Rose also highlighted the power of “the one person willing, even if their knees are shaking, to stand up and speak the truth, to stand up and get out there, get out of their comfort zone.”

“That one person can inspire the next, who then can inspire the next. It’s a chain reaction and then, before you know it, there are millions of you. That’s how movements are built and that’s what’s happened in the pro-life movement.”

The pro-life activist expressed gratitude for “the millions of people who have joined the movement,” whom she described as “everyday men and women … who just say enough is enough. I’m going to get in the fight; this is the human rights battle of our day. I’m not going to stand on the sidelines; I’m going to get in the fight.” 

Based in part on her experience attending college at the far-left University of California, Los Angeles, Rose believes that the pro-life movement has far more support and less opposition than many people realize.

“I realized that it wasn’t so much that students were pro-abortion. Actually, many of them were pro-life or really open to the pro-life perspective. They just had never heard it before. But it was really that a lot of faculty, professors, administrators, the … head nurse of [the] Campus Health Center, that they were the ones who were pro-abortion.”

“That’s really borne out in my experience across the country. There are institutions, academia and the media, and entertainment and a lot of big tech, big social media companies and Google where a lot of those powerful people in charge are pro-abortion. But everyday people, they’re not. They recognize, especially when they become educated, they recognize that ... this is a violence against a child, against a human life. … This is not something that should be celebrated or promoted.” 

When asked what motivated her to write the book at this particular moment in time, Rose contended that “our country is at a crossroads.”

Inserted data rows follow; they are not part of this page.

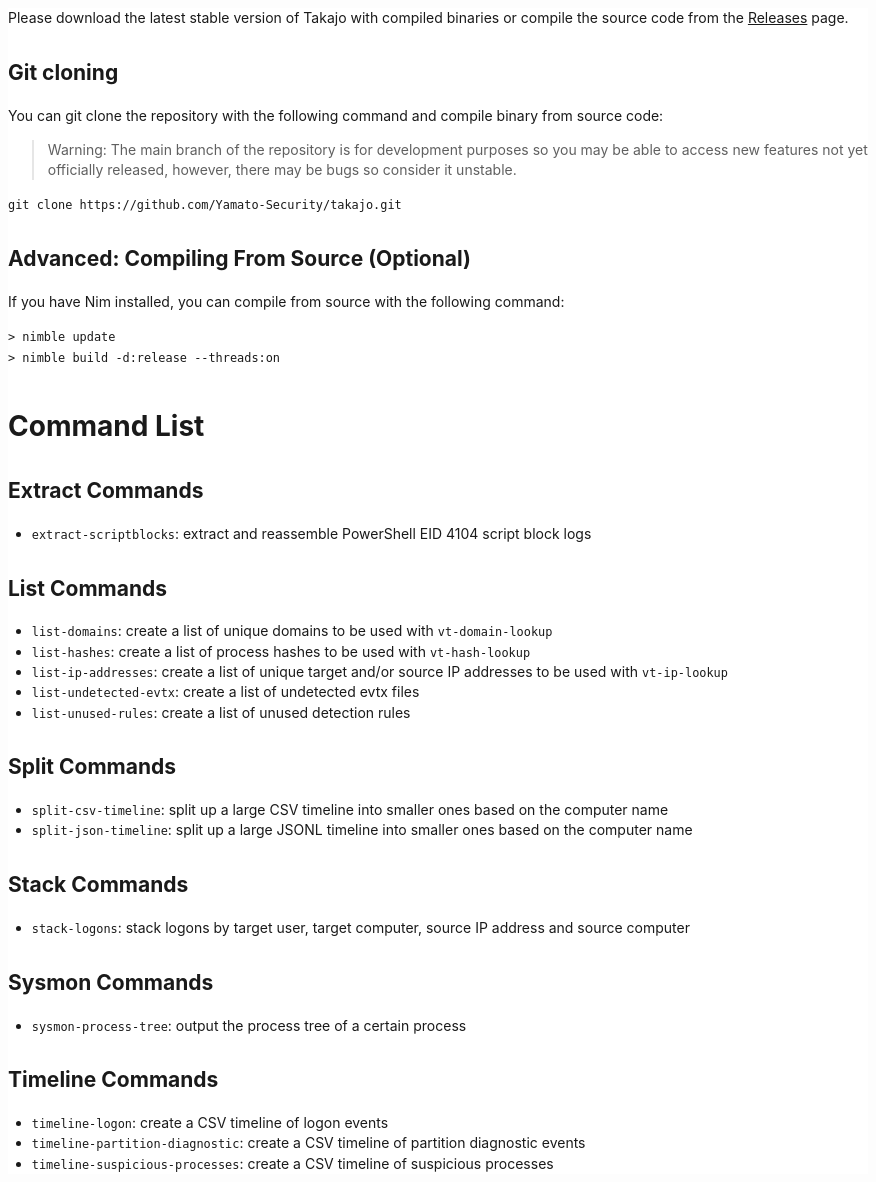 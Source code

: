 Please download the latest stable version of Takajo with compiled binaries or compile the source code from the [Releases](https://github.com/Yamato-Security/takajo/releases) page.

## Git cloning

You can git clone the repository with the following command and compile binary from source code:

> Warning: The main branch of the repository is for development purposes so you may be able to access new features not yet officially released, however, there may be bugs so consider it unstable.

`git clone https://github.com/Yamato-Security/takajo.git`

## Advanced: Compiling From Source (Optional)

If you have Nim installed, you can compile from source with the following command:

```
> nimble update
> nimble build -d:release --threads:on
```

# Command List

## Extract Commands
* `extract-scriptblocks`: extract and reassemble PowerShell EID 4104 script block logs

## List Commands
* `list-domains`: create a list of unique domains to be used with `vt-domain-lookup`
* `list-hashes`: create a list of process hashes to be used with `vt-hash-lookup`
* `list-ip-addresses`: create a list of unique target and/or source IP addresses to be used with `vt-ip-lookup`
* `list-undetected-evtx`: create a list of undetected evtx files
* `list-unused-rules`: create a list of unused detection rules

## Split Commands
* `split-csv-timeline`: split up a large CSV timeline into smaller ones based on the computer name
* `split-json-timeline`: split up a large JSONL timeline into smaller ones based on the computer name

## Stack Commands
* `stack-logons`: stack logons by target user, target computer, source IP address and source computer

## Sysmon Commands
* `sysmon-process-tree`: output the process tree of a certain process

## Timeline Commands
* `timeline-logon`: create a CSV timeline of logon events
* `timeline-partition-diagnostic`: create a CSV timeline of partition diagnostic events
* `timeline-suspicious-processes`: create a CSV timeline of suspicious processes
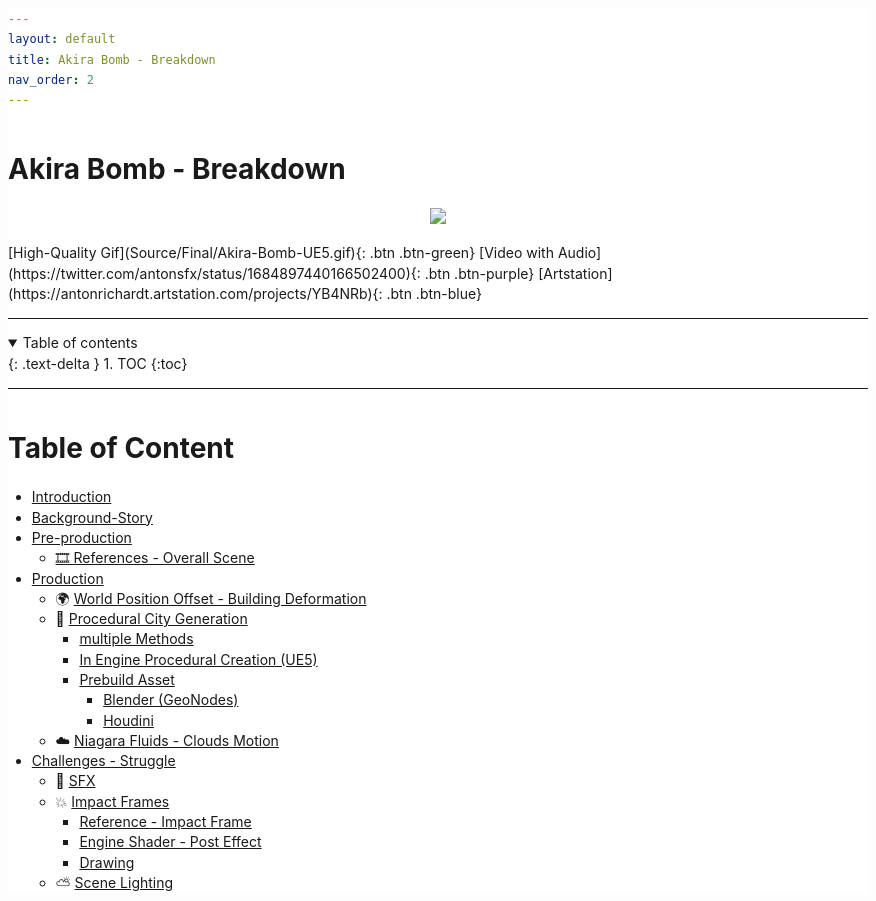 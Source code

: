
 ```yaml
---
layout: default
title: Akira Bomb - Breakdown
nav_order: 2
---
```



# Akira Bomb - Breakdown


<p align="center"> 
   <img src="Source/Final/Akira-Bomb-UE5-verysmall.gif" width="1200"> 
</p>



<div class="code-example" markdown="1">

<span class="fs-4">
[High-Quality Gif](Source/Final/Akira-Bomb-UE5.gif){: .btn .btn-green}
[Video with Audio](https://twitter.com/antonsfx/status/1684897440166502400){: .btn .btn-purple}
[Artstation](https://antonrichardt.artstation.com/projects/YB4NRb){: .btn .btn-blue}
</span>

</div>





---

<details open markdown="block">
  <summary>
    Table of contents
  </summary>
  {: .text-delta }
1. TOC
{:toc}
</details>

---

# Table of Content

- [Introduction](#introduction)
- [Background-Story](#background-story)
- [Pre-production](#pre-production)
  * [🎞 References - Overall Scene](#-references---overall-scene)
- [Production](#production)
  * 🌍 [World Position Offset - Building Deformation](#-world-position-offset---building-deformation)
  * 🏬 [Procedural City Generation](#-procedural-city-generation)
    + [multiple Methods](#multiple-methods)
    + [In Engine Procedural Creation (UE5)](#in-engine-procedural-creation-ue5)
    + [Prebuild Asset](#prebuild-asset)
      - [Blender (GeoNodes)](#blender-geonodes)
      - [Houdini](#-houdini)
  * ☁️ [Niagara Fluids - Clouds Motion](#niagara-fluids---clouds-motion)
- [Challenges - Struggle](#challenges---struggle)
  * 🎵 [SFX](#-sfx)
  * 💥 [Impact Frames](#-impact-frames)
    + [Reference - Impact Frame](#reference---impact-frame)
    + [Engine Shader - Post Effect](#engine-shader---post-effect)
    + [Drawing](#drawing)
  * ⛅ [Scene Lighting](#-scene-lighting)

“We need to decide what kind of culture we’re going to be and that requires people of conviction and character to stand up and say we want to make a country that is just and loving. … Obviously, in the fight for life, it means standing up and saying we need to abolish abortion and make sure every child is safe.”

Although she said her book was “years in the making,” Rose explained that “it was really the month before the election … and after the birth of my son, that I really just poured my heart out and wrote it.” In addition to the “unprecedented election” in terms of “the amount of … polarization that has taken place in our country” occurring in the background, she cited the “real life and death battles being fought right now” and “the real evil in the world that needs to be confronted” as the factors that inspired her to write the book. 

“There’s no time to sit on the sidelines anymore. We can’t pretend like there’s not a battle to engage and I wrote this book to focus the fight for the topics that matter the most.” 

Fighting for Life will be released May 4.